Quote all of the entries word for word.

Records from a data source
-=-=-=-=-

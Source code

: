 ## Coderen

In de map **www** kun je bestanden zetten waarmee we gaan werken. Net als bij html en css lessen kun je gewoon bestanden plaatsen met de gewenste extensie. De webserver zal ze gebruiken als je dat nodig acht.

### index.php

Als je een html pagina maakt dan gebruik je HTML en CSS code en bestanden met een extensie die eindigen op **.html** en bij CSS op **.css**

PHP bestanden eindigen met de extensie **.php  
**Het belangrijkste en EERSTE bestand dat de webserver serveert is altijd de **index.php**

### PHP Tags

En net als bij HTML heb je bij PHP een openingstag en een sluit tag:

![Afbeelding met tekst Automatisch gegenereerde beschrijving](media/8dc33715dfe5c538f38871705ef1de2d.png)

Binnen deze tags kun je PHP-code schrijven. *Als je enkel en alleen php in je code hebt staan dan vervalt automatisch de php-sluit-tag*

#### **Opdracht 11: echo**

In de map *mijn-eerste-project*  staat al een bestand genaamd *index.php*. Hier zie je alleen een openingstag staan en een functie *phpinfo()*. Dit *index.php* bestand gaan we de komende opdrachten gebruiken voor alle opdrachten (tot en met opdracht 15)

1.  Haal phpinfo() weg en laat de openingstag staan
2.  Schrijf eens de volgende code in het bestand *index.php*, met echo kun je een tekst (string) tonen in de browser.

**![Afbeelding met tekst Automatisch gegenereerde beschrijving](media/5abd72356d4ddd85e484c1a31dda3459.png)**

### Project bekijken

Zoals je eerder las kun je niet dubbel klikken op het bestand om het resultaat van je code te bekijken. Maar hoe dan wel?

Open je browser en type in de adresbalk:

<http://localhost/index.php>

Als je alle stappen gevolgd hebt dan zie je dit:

-=-=-=-=-

REPLY TO THE EXERCISE:
Source code

: ## Coderen

In de map **www** kun je bestanden zetten waarmee we gaan werken. Net als bij html en css lessen kun je gewoon bestanden plaatsen met de gewenste extensie. De webserver zal ze gebruiken als je dat nodig acht.

### index.php

Als je een html pagina maakt dan gebruik je HTML en CSS code en bestanden met een extensie die eindigen op **.html** en bij CSS op **.css**

PHP bestanden eindigen met de extensie **.php  
**Het belangrijkste en EERSTE bestand dat de webserver serveert is altijd de **index.php**

### PHP Tags

En net als bij HTML heb je bij PHP een openingstag en een sluit tag:

![Afbeelding met tekst Automatisch gegenereerde beschrijving](media/8dc33715dfe5c538f38871705ef1de2d.png)

Binnen deze tags kun je PHP-code schrijven. *Als je enkel en alleen php in je code hebt staan dan vervalt automatisch de php-sluit-tag*

#### **Opdracht 11: echo**

In de map *mijn-eerste-project*  staat al een bestand genaamd *index.php*. Hier zie je alleen een openingstag staan en een functie *phpinfo()*. Dit *index.php* bestand gaan we de komende opdrachten gebruiken voor alle opdrachten (tot en met opdracht 15)

1.  Haal phpinfo() weg en laat de openingstag staan
2.  Schrijf eens de volgende code in het bestand *index.php*, met echo kun je een tekst (string) tonen in de browser.

**![Afbeelding met tekst Automatisch gegenereerde beschrijving](media/5abd72356d4ddd85e484c1a31dda3459.png)**

### Project bekijken

Zoals je eerder las kun je niet dubbel klikken op het bestand om het resultaat van je code te bekijken. Maar hoe dan wel?

Open je browser en type in de adresbalk:

<http://localhost/index.php>

Als je alle stappen gevolgd hebt dan zie je dit:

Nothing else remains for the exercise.